In Python 2, there is ``cmp`` agrument in ``.sort()`` or ``sorted()`` functions
which influence order in sorting process. ``cmp`` argument contains function
that returns -1, 0 or 1 when comparing objects. For example::

>>> def compare(a, b):
... """ Compare objects from last letter to first"""
... return cmp(a[::-1], b[::-1])
>>> animals = ['dog', 'cat', 'horse', 'cow']
>>> sorted(animals, cmp=compare)
['horse', 'dog', 'cat', 'cow']

In Python 3, ``cmp`` is gone. Instead ``cmp`` there is a ``key`` parameter
which contains a function that returs the key under which to sort.

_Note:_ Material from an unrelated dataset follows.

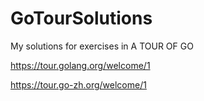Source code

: # GoTourSolutions
My solutions for exercises in A TOUR OF GO

https://tour.golang.org/welcome/1

https://tour.go-zh.org/welcome/1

The difference is then mainly in fact that instead of function that compares
two values directly there is a function that simply returns one value which
will then be compared. Same example implemented in new way with ``key``
parameter::

>>> def keyfunction(item):
... """Key for comparison that returns reversed string"""
... return item[::-1]
>>> animals = ['dog', 'cat', 'horse', 'cow']
>>> sorted(animals, key=keyfunction)
['horse', 'dog', 'cat', 'cow']

Using ``key`` parameter is easier and faster because in case of ``cmp``
function for comparison needs to be called multiple times for one item
in set while ``key`` function is called only once for each item in set.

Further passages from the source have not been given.